Sharding & Partitioning
Splitting a database into smaller pieces either by rows (horizontal) or by columns (vertical)
Overview
Sharding (horizontal partitioning) splits a database into smaller, more manageable pieces called shards. Each shard contains a subset of the data and can be on a different server.
This is essential for scaling beyond what a single database server can handle, but introduces significant complexity.
Key Concepts
Shard Key
The field used to determine which shard data belongs to. Common choices: user_id, geographic region, hash of ID.

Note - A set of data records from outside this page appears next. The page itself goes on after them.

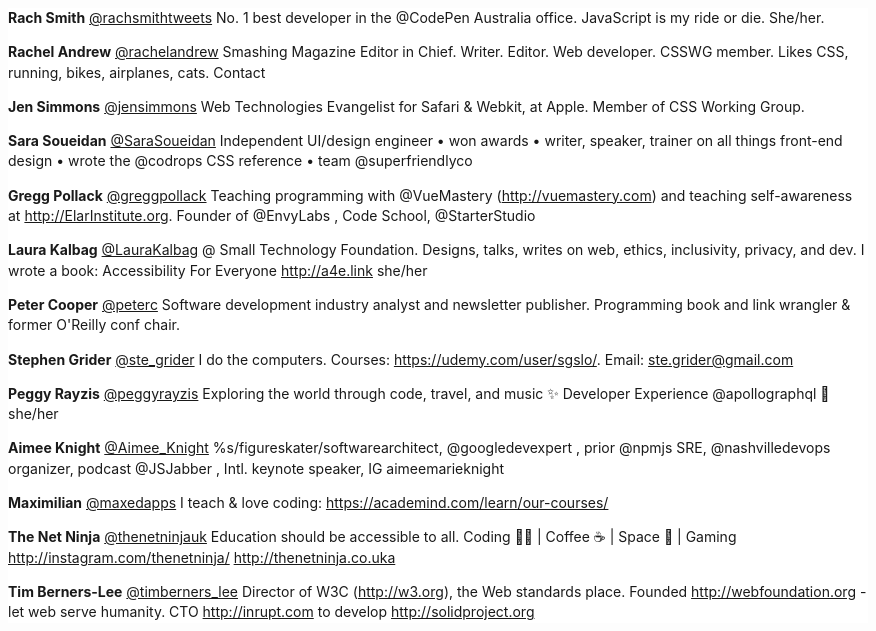 __Rach Smith__
[@rachsmithtweets](https://twitter.com/rachsmithtweets)
No. 1 best developer in the @CodePen Australia office. JavaScript is my ride or die. She/her.

__Rachel Andrew__
[@rachelandrew](https://twitter.com/rachelandrew)
Smashing Magazine Editor in Chief. Writer. Editor. Web developer. CSSWG member. Likes CSS, running, bikes, airplanes, cats. Contact

__Jen Simmons__
[@jensimmons](https://twitter.com/jensimmons)
Web Technologies Evangelist for Safari & Webkit, at Apple. Member of CSS Working Group.

__Sara Soueidan__
[@SaraSoueidan](https://twitter.com/SaraSoueidan)
Independent UI/design engineer • won awards • writer, speaker, trainer on all things front-end design • wrote the @codrops CSS reference • team @superfriendlyco

__Gregg Pollack__
[@greggpollack](https://twitter.com/greggpollack)
Teaching programming with @VueMastery (http://vuemastery.com) and teaching self-awareness at http://ElarInstitute.org. Founder of @EnvyLabs , Code School, @StarterStudio

__Laura Kalbag__
[@LauraKalbag](https://twitter.com/LauraKalbag)
@ Small Technology Foundation. Designs, talks, writes on web, ethics, inclusivity, privacy, and dev. I wrote a book: Accessibility For Everyone http://a4e.link she/her

__Peter Cooper__
[@peterc](https://twitter.com/peterc)
Software development industry analyst and newsletter publisher. Programming book and link wrangler & former O'Reilly conf chair.

__Stephen Grider__
[@ste_grider](https://twitter.com/ste_grider)
I do the computers. Courses: https://udemy.com/user/sgslo/. Email: ste.grider@gmail.com

__Peggy Rayzis__
[@peggyrayzis](https://twitter.com/peggyrayzis)
Exploring the world through code, travel, and music ✨ Developer Experience @apollographql 🚀 she/her

__Aimee Knight__
[@Aimee_Knight](https://twitter.com/Aimee_Knight)
%s/figureskater/softwarearchitect, @googledevexpert , prior @npmjs SRE, @nashvilledevops organizer, podcast @JSJabber , Intl. keynote speaker, IG aimeemarieknight

__Maximilian__
[@maxedapps](https://twitter.com/maxedapps)
I teach & love coding: https://academind.com/learn/our-courses/

__The Net Ninja__
[@thenetninjauk](https://twitter.com/thenetninjauk)
Education should be accessible to all. Coding 👨‍💻 | Coffee ☕ | Space 👾 | Gaming http://instagram.com/thenetninja/ http://thenetninja.co.uka

__Tim Berners-Lee__
[@timberners_lee](https://twitter.com/timberners_lee)
Director of W3C (http://w3.org), the Web standards place.  Founded http://webfoundation.org - let web serve humanity. CTO http://inrupt.com to develop http://solidproject.org
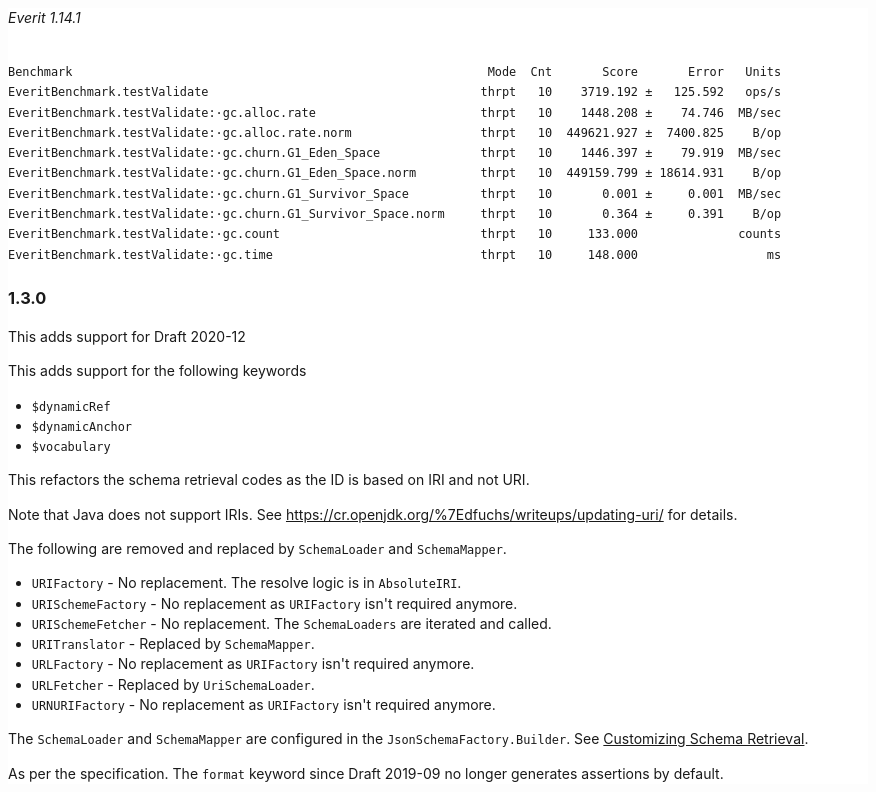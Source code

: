 ###### Everit 1.14.1

```
Benchmark                                                          Mode  Cnt       Score       Error   Units
EveritBenchmark.testValidate                                      thrpt   10    3719.192 ±   125.592   ops/s
EveritBenchmark.testValidate:·gc.alloc.rate                       thrpt   10    1448.208 ±    74.746  MB/sec
EveritBenchmark.testValidate:·gc.alloc.rate.norm                  thrpt   10  449621.927 ±  7400.825    B/op
EveritBenchmark.testValidate:·gc.churn.G1_Eden_Space              thrpt   10    1446.397 ±    79.919  MB/sec
EveritBenchmark.testValidate:·gc.churn.G1_Eden_Space.norm         thrpt   10  449159.799 ± 18614.931    B/op
EveritBenchmark.testValidate:·gc.churn.G1_Survivor_Space          thrpt   10       0.001 ±     0.001  MB/sec
EveritBenchmark.testValidate:·gc.churn.G1_Survivor_Space.norm     thrpt   10       0.364 ±     0.391    B/op
EveritBenchmark.testValidate:·gc.count                            thrpt   10     133.000              counts
EveritBenchmark.testValidate:·gc.time                             thrpt   10     148.000                  ms
```

### 1.3.0

This adds support for Draft 2020-12

This adds support for the following keywords

- `$dynamicRef`
- `$dynamicAnchor`
- `$vocabulary`

This refactors the schema retrieval codes as the ID is based on IRI and not URI.

Note that Java does not support IRIs. See https://cr.openjdk.org/%7Edfuchs/writeups/updating-uri/ for details.

The following are removed and replaced by `SchemaLoader` and `SchemaMapper`.

- `URIFactory` - No replacement. The resolve logic is in `AbsoluteIRI`.
- `URISchemeFactory` - No replacement as `URIFactory` isn't required anymore.
- `URISchemeFetcher` - No replacement. The `SchemaLoaders` are iterated and called.
- `URITranslator` - Replaced by `SchemaMapper`.
- `URLFactory` - No replacement as `URIFactory` isn't required anymore.
- `URLFetcher` - Replaced by `UriSchemaLoader`.
- `URNURIFactory` - No replacement as `URIFactory` isn't required anymore.

The `SchemaLoader` and `SchemaMapper` are configured in the `JsonSchemaFactory.Builder`. See [Customizing Schema Retrieval](schema-retrieval.md).

As per the specification. The `format` keyword since Draft 2019-09 no longer generates assertions by default.
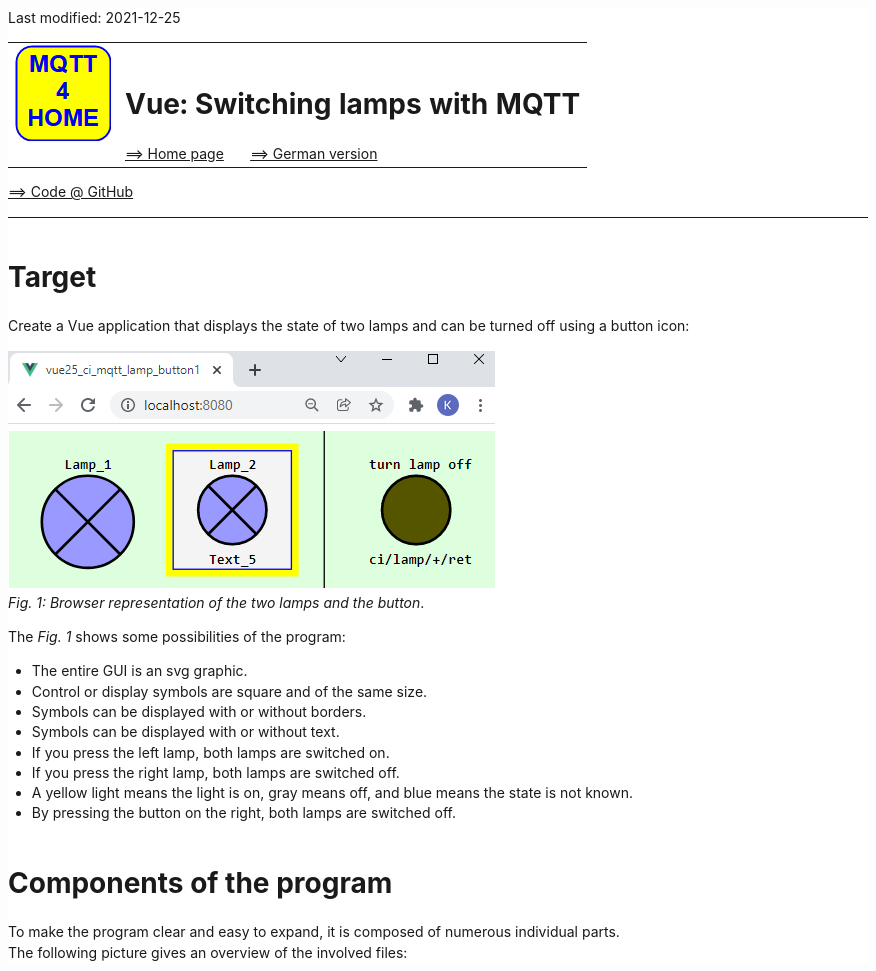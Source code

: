 Last modified: 2021-12-25 <a name="up"></a>   
<table><tr><td><img src="./images/mqtt4home_96.png"></td><td>
<h1>Vue: Switching lamps with MQTT</h1>
<a href="../README.md">==> Home page</a> &nbsp; &nbsp; &nbsp; 
<a href="m4h525_Vue_ci_mqtt_lamp_button1.md">==> German version</a> &nbsp; &nbsp; &nbsp; 
</td></tr></table>
<a href="https://github.com/khartinger/mqtt4home/tree/main/source_Vue/vue25_ci_mqtt_lamp_button1">==> Code @ GitHub</a><hr>

# Target
Create a Vue application that displays the state of two lamps and can be turned off using a button icon:   

![MQTT lamp representation](./images/vue25_ci_mqtt_lamp_button_view_1.png "MQTT lamp representation")   
_Fig. 1: Browser representation of the two lamps and the button_.   

The _Fig. 1_ shows some possibilities of the program:   
* The entire GUI is an svg graphic.
* Control or display symbols are square and of the same size.
* Symbols can be displayed with or without borders.
* Symbols can be displayed with or without text.
* If you press the left lamp, both lamps are switched on.
* If you press the right lamp, both lamps are switched off.
* A yellow light means the light is on, gray means off, and blue means the state is not known.
* By pressing the button on the right, both lamps are switched off.

# Components of the program
To make the program clear and easy to expand, it is composed of numerous individual parts.   
The following picture gives an overview of the involved files:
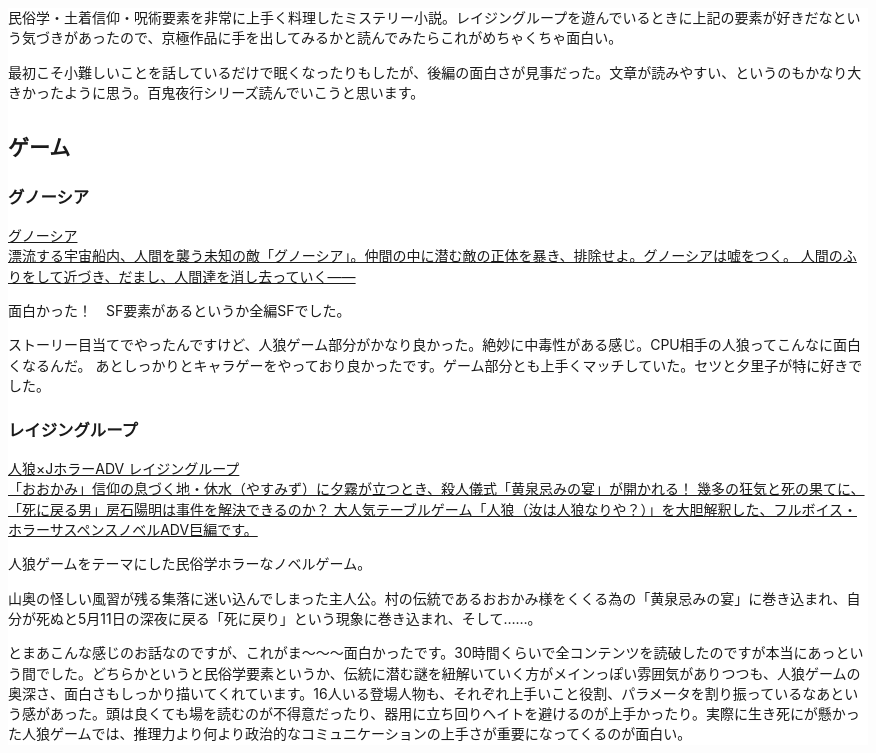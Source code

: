 民俗学・土着信仰・呪術要素を非常に上手く料理したミステリー小説。レイジングループを遊んでいるときに上記の要素が好きだなという気づきがあったので、京極作品に手を出してみるかと読んでみたらこれがめちゃくちゃ面白い。

最初こそ小難しいことを話しているだけで眠くなったりもしたが、後編の面白さが見事だった。文章が読みやすい、というのもかなり大きかったように思う。百鬼夜行シリーズ読んでいこうと思います。




## ゲーム

### グノーシア

<div class="bcard-wrapper">
<a href="http://d-mebius.com/gnosias/" rel="nofollow" target="_blank">
<span class="bcard-main withogimg">
<div class="bcard-title">
グノーシア
</div>
<div class="bcard-description">
漂流する宇宙船内、人間を襲う未知の敵「グノーシア」。仲間の中に潜む敵の正体を暴き、排除せよ。グノーシアは嘘をつく。
人間のふりをして近づき、だまし、人間達を消し去っていく――
</div>
<div class="bcard-img" style="background-image: url(http://d-mebius.com/gnosias/img/sharethumb.jpg)">
</div></span></a></div>

面白かった！　SF要素があるというか全編SFでした。

ストーリー目当てでやったんですけど、人狼ゲーム部分がかなり良かった。絶妙に中毒性がある感じ。CPU相手の人狼ってこんなに面白くなるんだ。
あとしっかりとキャラゲーをやっており良かったです。ゲーム部分とも上手くマッチしていた。セツと夕里子が特に好きでした。

### レイジングループ

<div class="bcard-wrapper">
<a href="https://www.kemco.jp/sp/games/rl/" rel="nofollow" target="_blank">
<span class="bcard-main withogimg">
<div class="bcard-title">
人狼×JホラーADV レイジングループ
</div>
<div class="bcard-description">
「おおかみ」信仰の息づく地・休水（やすみず）に夕霧が立つとき、殺人儀式「黄泉忌みの宴」が開かれる！
幾多の狂気と死の果てに、「死に戻る男」房石陽明は事件を解決できるのか？
大人気テーブルゲーム「人狼（汝は人狼なりや？）」を大胆解釈した、フルボイス・ホラーサスペンスノベルADV巨編です。
</div>
<div class="bcard-img" style="background-image: url(https://store-jp.nintendo.com/dw/image/v2/BFGJ_PRD/on/demandware.static/-/Sites-all-master-catalog/ja_JP/dwb4e46727/products/D70010000000834/heroBanner/59c5e37a7fae94ef0f885574dd3c4cf2129308f1703538c961be0afba6f0fe94.jpg?sw=1368&amp;strip=false)">
</div></span></a></div>

人狼ゲームをテーマにした民俗学ホラーなノベルゲーム。

山奥の怪しい風習が残る集落に迷い込んでしまった主人公。村の伝統であるおおかみ様をくくる為の「黄泉忌みの宴」に巻き込まれ、自分が死ぬと5月11日の深夜に戻る「死に戻り」という現象に巻き込まれ、そして……。

とまあこんな感じのお話なのですが、これがま～～～面白かったです。30時間くらいで全コンテンツを読破したのですが本当にあっという間でした。どちらかというと民俗学要素というか、伝統に潜む謎を紐解いていく方がメインっぽい雰囲気がありつつも、人狼ゲームの奥深さ、面白さもしっかり描いてくれています。16人いる登場人物も、それぞれ上手いこと役割、パラメータを割り振っているなあという感があった。頭は良くても場を読むのが不得意だったり、器用に立ち回りヘイトを避けるのが上手かったり。実際に生き死にが懸かった人狼ゲームでは、推理力より何より政治的なコミュニケーションの上手さが重要になってくるのが面白い。
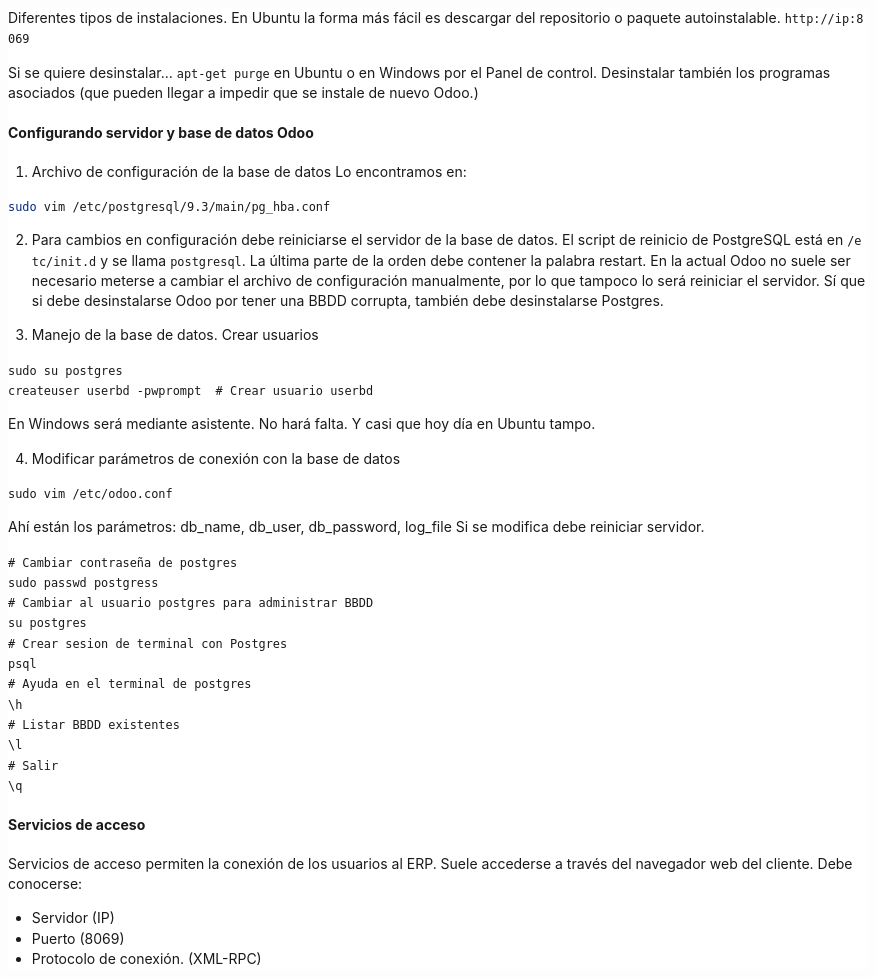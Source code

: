 Diferentes tipos de instalaciones. En Ubuntu la forma más fácil es descargar del repositorio o paquete autoinstalable. `http://ip:8069`

Si se quiere desinstalar... `apt-get purge` en Ubuntu o en Windows por el Panel de control. Desinstalar también los programas asociados (que pueden llegar a impedir que se instale de nuevo Odoo.)

#### Configurando servidor y base de datos Odoo

1. Archivo de configuración de la base de datos
Lo encontramos en:
```bash
sudo vim /etc/postgresql/9.3/main/pg_hba.conf
```

2. Para cambios en configuración debe reiniciarse el servidor de la base de datos. 
El script de reinicio de PostgreSQL está en `/etc/init.d` y se llama `postgresql`. 
La última parte de la orden debe contener la palabra restart. 
En la actual Odoo no suele ser necesario meterse a cambiar el archivo de configuración manualmente, por lo que tampoco lo será reiniciar el servidor.
Sí que si debe desinstalarse Odoo por tener una BBDD corrupta, también debe desinstalarse Postgres.

3. Manejo de la base de datos. Crear usuarios
```shell
sudo su postgres
createuser userbd -pwprompt  # Crear usuario userbd
```

En Windows será mediante asistente. No hará falta. Y casi que hoy día en Ubuntu tampo.

4. Modificar parámetros de conexión con la base de datos
```shell
sudo vim /etc/odoo.conf
```

Ahí están los parámetros: db_name, db_user, db_password, log_file
Si se modifica debe reiniciar servidor. 

```shell
# Cambiar contraseña de postgres
sudo passwd postgress
# Cambiar al usuario postgres para administrar BBDD
su postgres
# Crear sesion de terminal con Postgres
psql
# Ayuda en el terminal de postgres
\h
# Listar BBDD existentes
\l
# Salir
\q
```

#### Servicios de acceso

Servicios de acceso permiten la conexión de los usuarios al ERP.
Suele accederse a través del navegador web del cliente.
Debe conocerse:
- Servidor (IP)
- Puerto (8069)
- Protocolo de conexión. (XML-RPC)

Horizontal Partitioning (Sharding)
Splitting rows across multiple databases. User 1-1000 on Shard1, 1001-2000 on Shard2.
Vertical Partitioning
Splitting columns across tables. User profile in Table1, user preferences in Table2.
Hash-Based Sharding
Use hash function on shard key to determine shard. Good distribution but hard to rebalance.
Range-Based Sharding
Split by ranges (IDs 1-1M on Shard1, 1M-2M on Shard2). Easy to add shards but can create hotspots.
How It Works
Example: Shard by user_id
Shard 1: Users 1-1,000,000 Shard 2: Users 1,000,001-2,000,000 Shard 3: Users 2,000,001-3,000,000
Query Flow:
- Get user 1,234,567
- Calculate shard: user_id / 1M = Shard 2
- Query only Shard 2
- Return result
Cross-Shard Query: SELECT * FROM users WHERE created_at > '2024-01-01' Problem: Must query ALL shards and merge results
- Much slower, avoid if possible
Use Cases
Applications with massive data (billions of rows)
Multi-tenant applications (shard by tenant_id)
Social media (shard by user_id)
Time-series data (shard by time range)
Geographic applications (shard by region)
Best Practices
Choose shard key carefully (even distribution, avoid hotspots)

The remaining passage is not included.